In art, entertainment, and media

HMS Terror is featured in fictional works that use the Franklin expedition in their backstories, such as:

  • Clive Cussler's novel Arctic Drift (2008), in which Erebus and Terror contain a mysterious silver metal which holds the key to solving the characters' mystery.
  • Mordecai Richler's novel Solomon Gursky Was Here (1989), in which Ephraim Gursky survives the expedition and lives to pass on his Judaism and Yiddish to some of the local Inuit.
  • Dan Simmons' novel The Terror (2007), a fictionalized account of Captain Sir John Franklin's lost expedition of HMS Erebus and HMS Terror to the Arctic, in 1845-1848, to force the Northwest Passage. In the novel, while Franklin and his crew are plagued by starvation and illness, and forced to contend with mutiny and cannibalism, they are stalked across the bleak Arctic landscape by a monster.

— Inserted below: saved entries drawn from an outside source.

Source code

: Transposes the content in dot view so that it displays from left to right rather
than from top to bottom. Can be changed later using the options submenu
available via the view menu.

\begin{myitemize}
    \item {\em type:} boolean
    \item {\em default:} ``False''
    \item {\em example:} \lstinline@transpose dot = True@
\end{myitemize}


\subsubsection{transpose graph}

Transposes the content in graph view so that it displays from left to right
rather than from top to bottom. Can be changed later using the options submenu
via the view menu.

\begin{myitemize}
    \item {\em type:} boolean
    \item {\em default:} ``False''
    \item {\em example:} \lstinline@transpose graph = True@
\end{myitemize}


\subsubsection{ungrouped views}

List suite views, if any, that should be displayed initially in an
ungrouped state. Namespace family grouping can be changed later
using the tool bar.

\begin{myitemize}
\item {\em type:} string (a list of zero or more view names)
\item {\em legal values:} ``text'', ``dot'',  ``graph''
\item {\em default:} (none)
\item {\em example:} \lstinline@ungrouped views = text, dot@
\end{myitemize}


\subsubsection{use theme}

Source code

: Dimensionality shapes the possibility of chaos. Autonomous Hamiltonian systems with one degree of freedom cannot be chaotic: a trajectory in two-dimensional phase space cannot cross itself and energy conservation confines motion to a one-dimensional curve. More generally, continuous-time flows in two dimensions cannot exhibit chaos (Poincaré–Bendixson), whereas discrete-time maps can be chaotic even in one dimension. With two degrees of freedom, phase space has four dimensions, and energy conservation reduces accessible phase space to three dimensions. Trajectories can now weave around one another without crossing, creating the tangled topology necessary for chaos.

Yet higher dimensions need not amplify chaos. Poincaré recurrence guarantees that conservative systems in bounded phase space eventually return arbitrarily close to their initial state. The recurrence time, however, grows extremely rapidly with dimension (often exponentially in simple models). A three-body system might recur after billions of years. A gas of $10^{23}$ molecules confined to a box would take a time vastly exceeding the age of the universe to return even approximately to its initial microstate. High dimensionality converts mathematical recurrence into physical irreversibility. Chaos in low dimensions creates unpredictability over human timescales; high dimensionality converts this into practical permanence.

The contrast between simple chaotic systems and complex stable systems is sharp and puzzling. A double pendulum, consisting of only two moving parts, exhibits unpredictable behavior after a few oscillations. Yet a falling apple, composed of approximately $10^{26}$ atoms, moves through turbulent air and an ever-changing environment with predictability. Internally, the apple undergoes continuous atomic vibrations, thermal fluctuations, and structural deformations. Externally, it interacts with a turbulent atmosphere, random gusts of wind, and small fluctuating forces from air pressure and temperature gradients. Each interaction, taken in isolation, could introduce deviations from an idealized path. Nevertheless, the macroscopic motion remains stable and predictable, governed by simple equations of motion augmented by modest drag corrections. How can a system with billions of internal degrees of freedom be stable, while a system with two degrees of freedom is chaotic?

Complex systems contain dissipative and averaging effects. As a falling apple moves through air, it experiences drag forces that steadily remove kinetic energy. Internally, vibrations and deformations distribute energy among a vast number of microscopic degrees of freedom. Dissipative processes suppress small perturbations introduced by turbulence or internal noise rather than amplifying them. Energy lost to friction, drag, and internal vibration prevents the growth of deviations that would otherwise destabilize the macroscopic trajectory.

AMC is adapting this novel as an eponymous 2017 television series.

In namesakes

  • Mount Terror on Ross Island, near Antarctica, was named for the ship by Captain Ross, who also named a nearby and slightly taller peak to the west, Mount Erebus.
  • Terror Bay on King William Island was named in 1910, long before the discovery of the wreck there.